● **Task to complete**
Copy out exactly, from the entries that follow, the line holding "BigBlueButton and the", the line holding "1. to (used 101 times)", and all lines between them, but no pictures.

● **Document images with source code**
····················
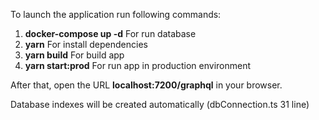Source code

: To launch the application run following commands:

<ol>
  <li><strong>docker-compose up -d</strong> For run database</li>
  <li><strong>yarn</strong> For install dependencies</li>
  <li><strong>yarn build</strong> For build app</li>
  <li><strong>yarn start:prod</strong> For run app in production environment</li>
</ol>

After that, open the URL <strong>localhost:7200/graphql</strong> in your browser.

Database indexes will be created automatically (dbConnection.ts 31 line)





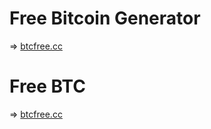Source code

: # Free Bitcoin Generator
=> [btcfree.cc](https://btcfree.cc)


# Free BTC
=> [btcfree.cc](https://btcfree.cc)
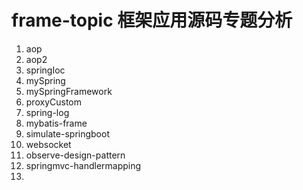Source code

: # frame-topic 框架应用源码专题分析
1. aop
2. aop2
2. springIoc
3. mySpring
4. mySpringFramework
5. proxyCustom
6. spring-log
7. mybatis-frame
8. simulate-springboot
9. websocket
10. observe-design-pattern
11. springmvc-handlermapping
12. 

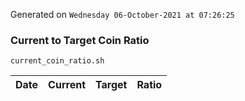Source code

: Generated on `Wednesday 06-October-2021 at 07:26:25`

### Current to Target Coin Ratio
`current_coin_ratio.sh`

Date|Current|Target|Ratio
---|---|---|---
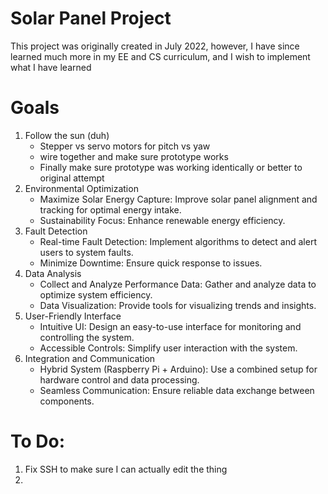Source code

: # Solar Panel Project
This project was originally created in July 2022, however, I have since learned much more in my EE and CS curriculum, and I wish to implement what I have learned

# Goals
1. Follow the sun (duh)
   - Stepper vs servo motors for pitch vs yaw
   - wire together and make sure prototype works
   - Finally make sure prototype was working identically or better to original attempt
2. Environmental Optimization
   - Maximize Solar Energy Capture: Improve solar panel alignment and tracking for optimal energy intake.
   - Sustainability Focus: Enhance renewable energy efficiency.
3. Fault Detection
   - Real-time Fault Detection: Implement algorithms to detect and alert users to system faults.
   - Minimize Downtime: Ensure quick response to issues.
4. Data Analysis
   - Collect and Analyze Performance Data: Gather and analyze data to optimize system efficiency.
   - Data Visualization: Provide tools for visualizing trends and insights.
5. User-Friendly Interface
   - Intuitive UI: Design an easy-to-use interface for monitoring and controlling the system.
   - Accessible Controls: Simplify user interaction with the system.
6. Integration and Communication
    - Hybrid System (Raspberry Pi + Arduino): Use a combined setup for hardware control and data processing.
    - Seamless Communication: Ensure reliable data exchange between components.

# To Do:
1. Fix SSH to make sure I can actually edit the thing
2. 
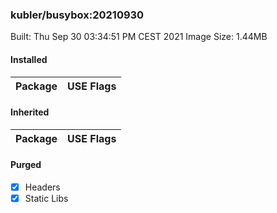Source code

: ### kubler/busybox:20210930

Built: Thu Sep 30 03:34:51 PM CEST 2021
Image Size: 1.44MB

#### Installed
Package | USE Flags
--------|----------
#### Inherited
Package | USE Flags
--------|----------
#### Purged
- [x] Headers
- [x] Static Libs
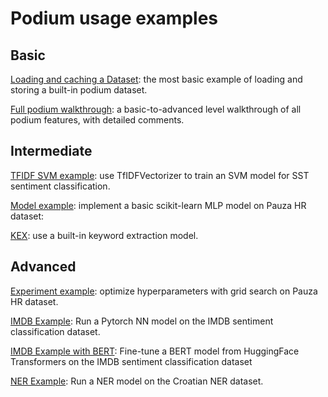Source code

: # Podium usage examples


## Basic

[Loading and caching a Dataset](dataset_example.py): the most basic example of loading and storing a built-in podium dataset.

[Full podium walkthrough](notebooks/Podium_example.ipynb): a basic-to-advanced level walkthrough of all podium features, with detailed comments.

## Intermediate

[TFIDF SVM example](tfidf_svm_example.py): use TfIDFVectorizer to train an SVM model for SST sentiment classification.

[Model example](model_example.py): implement a basic scikit-learn MLP model on Pauza HR dataset:

[KEX](keywords_example.py): use a built-in keyword extraction model.

## Advanced

[Experiment example](experiment_example.py): optimize hyperparameters with grid search on Pauza HR dataset.

[IMDB Example](imdb_example.py): Run a Pytorch NN model on the IMDB sentiment classification dataset.

[IMDB Example with BERT](notebooks/Fine-tuning%20BERT%20from%20HuggingFace%20Transformers%20on%20the%20IMDB%20Dataset.ipynb): Fine-tune a BERT model from HuggingFace Transformers on the IMDB sentiment classification dataset

[NER Example](ner_example.py): Run a NER model on the Croatian NER dataset.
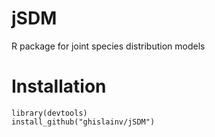 # jSDM
R package for joint species distribution models

# Installation

`library(devtools)`   
`install_github("ghislainv/jSDM")`
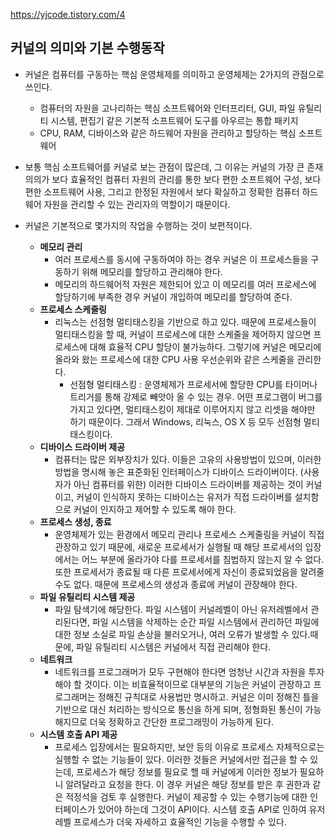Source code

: https://yjcode.tistory.com/4



## 커널의 의미와 기본 수행동작



* 커널은 컴퓨터를 구동하는 핵심 운영체제를 의미하고 운영체제는 2가지의 관점으로 쓰인다.
  * 컴퓨터의 자원을 고나리하는 핵심 소프트웨어와 인터프리터, GUI, 파일 유틸리티 시스템, 편집기 같은 기본적 소프트웨어 도구를 아우르는 통합 패키지
  * CPU, RAM, 디바이스와 같은 하드웨어 자원을 관리하고 할당하는 핵심 소프트웨어
* 보통 핵심 소프트웨어를 커널로 보는 관점이 많은데, 그 이유는 커널의 가장 큰 존재의의가 보다 효율적인 컴퓨터 자원의 관리를 통한 보다 편한 소프트웨어 구성, 보다 편한 소프트웨어 사용, 그리고 한정된 자원에서 보다 확실하고 정확한 컴퓨터 하드웨어 자원을 관리할 수 있는 관리자의 역할이기 때문이다.

* 커널은 기본적으로 몇가지의 작업을 수행하는 것이 보편적이다.
  * **메모리 관리** 
    * 여러 프로세스를 동시에 구동하여야 하는 경우 커널은 이 프로세스들을 구동하기 위해 메모리를 할당하고 관리해야 한다.
    * 메모리의 하드웨어적 자원은 제한되어 있고 이 메모리를 여러 프로세스에 할당하기에 부족한 경우 커널이 개입하여 메모리를 할당하여 준다. 
  * **프로세스 스케줄링** 
    * 리눅스는 선점형 멀티태스킹을 기반으로 하고 있다. 때문에 프로세스들이 멀티태스킹을 할 때, 커널이 프로세스에 대한 스케줄을 제어하지 않으면 프로세스에 대해 효율적 CPU 할당이 불가능하다. 그렇기에 커널은 메모리에 올라와 왔는 프로세스에 대한 CPU 사용 우선순위와 같은 스케줄을 관리한다.
      * 선점형 멀티태스킹 : 운영체제가 프로세서에 할당한 CPU를 타이머나 트리거를 통해 강제로 빼앗아 올 수 있는 경우. 어떤 프로그램이 버그를 가지고 있다면, 멀티태스킹이 제대로 이루어지지 않고 리셋을 해야만 하기 때문이다. 그래서 Windows, 리눅스, OS X 등 모두 선점형 멀티태스킹이다.
  * **디바이스 드라이버 제공** 
    * 컴퓨터는 많은 외부장치가 있다. 이들은 고유의 사용방법이 있으며, 이러한 방법을 명시해 놓은 표준화된 인터페이스가 디바이스 드라이버이다. (사용자가 아닌 컴퓨터를 위한)  이러한 디바이스 드라이버를 제공하는 것이 커널이고, 커널이 인식하지 못하는 디바이스는 유저가 직접 드라이버를 설치함으로 커널이 인지하고 제어할 수 있도록 해야 한다.
  * **프로세스 생성, 종료** 
    * 운영체제가 있는 환경에서 메모리 관리나 프로세스 스케줄링을 커널이 직접 관장하고 있기 때문에, 새로운 프로세서가 실행될 때 해당 프로세서의 입장에서는 어느 부분에 올라가야 다를 프로세서를 침법하지 않는지 알 수 없다. 또한 프로세서가 종료될 때 다른 프로세서에게 자신이 종료되었음을 알려줄 수도 없다. 때문에 프로세스의 생성과 종료에 커널이 관장해야 한다. 
  * **파일 유틸리티 시스템 제공**
    * 파일 탐색기에 해당한다. 파일 시스템이 커널레벨이 아닌 유저레벨에서 관리된다면, 파일 시스템을 삭제하는 순간 파일 시스템에서 관리하던 파일에 대한 정보 소실로 파일 손상을 불러오거나, 여러 오류가 발생할 수 있다.때문에, 파일 유틸리티 시스템은 커널에서 직접 관리해야 한다.
  * **네트워크**
    * 네트워크를 프로그래머가 모두 구현해야 한다면 엄청난 시간과 자원을 투자해야 할 것이다. 이는 비효율적이므로 대부분의 기능은 커널이 관장하고 프로그래머는 정해진 규칙대로 사용법만 명시하고. 커널은 이미 정해진 틀을 기반으로 대신 처리하는 방식으로 통신을 하게 되며, 정형화된 통신이 가능해지므로 더욱 정확하고 간단한 프로그래밍이 가능하게 된다.
  * **시스템 호출 API 제공**
    * 프로세스 입장에서는 필요하지만, 보안 등의 이유로 프로세스 자체적으로는 실행할 수 없는 기능들이 있다. 이러한 것들은 커널에서만 접근을 할 수 있는데, 프로세스가 해당 정보를 필요로 핼 때 커널에게 이러한 정보가 필요하니 알려달라고 요청을 한다. 이 경우 커널은 해당 정보를 받은 후 권한과 같은 적정석을 검토 후 실행한다. 커널이 제공할 수 있는 수행기능에 대한 인터페이스가 있어야 하는데 그것이 API이다. 시스템 호출 API로 인하여 유저레벨 프로세스가 더욱 자세하고 효율적인 기능을 수행할 수 있다. 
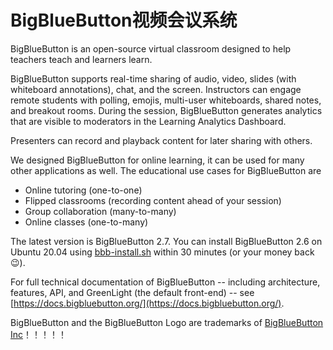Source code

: BigBlueButton视频会议系统
=============
BigBlueButton is an open-source virtual classroom designed to help teachers teach and learners learn.  

BigBlueButton supports real-time sharing of audio, video, slides (with whiteboard annotations), chat, and the screen.  Instructors can engage remote students with polling, emojis, multi-user whiteboards, shared notes, and breakout rooms.  During the session, BigBlueButton generates analytics that are visible to moderators in the Learning Analytics Dashboard.

Presenters can record and playback content for later sharing with others.

We designed BigBlueButton for online learning, it can be used for many other applications as well.  The educational use cases for BigBlueButton are

  * Online tutoring (one-to-one)
  * Flipped classrooms (recording content ahead of your session)
  * Group collaboration (many-to-many)
  * Online classes (one-to-many)

The latest version is BigBlueButton 2.7.  You can install BigBlueButton 2.6 on Ubuntu 20.04 using [bbb-install.sh](https://github.com/bigbluebutton/bbb-install) within 30 minutes (or your money back 😉).

For full technical documentation of BigBlueButton -- including architecture, features, API, and GreenLight (the default front-end) -- see [https://docs.bigbluebutton.org/](https://docs.bigbluebutton.org/).

BigBlueButton and the BigBlueButton Logo are trademarks of [BigBlueButton Inc](https://bigbluebutton.org)！！！！！
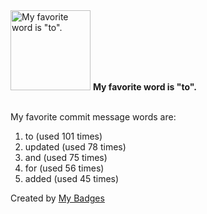 <img src="https://my-badges.github.io/my-badges/favorite-word.png" alt="My favorite word is &quot;to&quot;." title="My favorite word is &quot;to&quot;." width="128">
<strong>My favorite word is &quot;to&quot;.</strong>
<br><br>

My favorite commit message words are:

1. to (used 101 times)
2. updated (used 78 times)
3. and (used 75 times)
4. for (used 56 times)
5. added (used 45 times)


Created by <a href="https://github.com/my-badges/my-badges">My Badges</a>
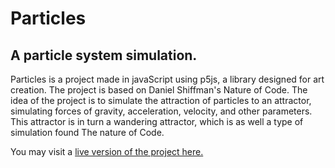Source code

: # Particles
## A particle system simulation.

Particles is a project made in javaScript using p5js, a library designed for art creation. The project is based on Daniel Shiffman's Nature of Code. The idea of the project is to simulate the attraction of particles to an attractor, simulating forces of gravity, acceleration, velocity, and other parameters. This attractor is in turn a wandering attractor, which is as well a type of simulation found The nature of Code. 

You may visit a [live version of the project here.](http://irvingangulo.com/assets/particles-f/particles/)
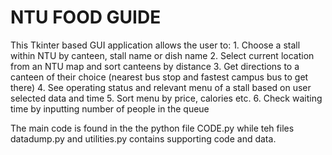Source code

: # NTU FOOD GUIDE
This Tkinter based GUI application allows the user to: 
	1. Choose a stall within NTU by canteen, stall name or dish name
	2. Select current location from an NTU map and sort canteens by distance
	3. Get directions to a canteen of their choice (nearest bus stop and fastest campus bus to get there)
	4. See operating status and relevant menu of a stall based on user selected data and time
	5. Sort menu by price, calories etc.
	6. Check waiting time by inputting number of people in the queue

The main code is found in the the python file CODE.py while teh files datadump.py and utilities.py contains supporting code and data.
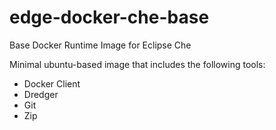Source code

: # edge-docker-che-base
Base Docker Runtime Image for Eclipse Che

Minimal ubuntu-based image that includes the following tools:

* Docker Client
* Dredger
* Git
* Zip
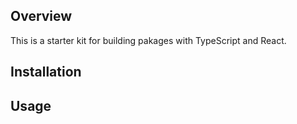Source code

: ## Overview

This is a starter kit for building pakages with TypeScript and React.

## Installation

## Usage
····················
● **Written answer**
BigBlueButton and the BigBlueButton Logo are trademarks of [BigBlueButton Inc](https://bigbluebutton.org)！！！！！
 <img src="https://my-badges.github.io/my-badges/favorite-word.png" alt="My favorite word is &quot;to&quot;." title="My favorite word is &quot;to&quot;." width="128">
<strong>My favorite word is &quot;to&quot;.</strong>
<br><br>

My favorite commit message words are:

1. to (used 101 times)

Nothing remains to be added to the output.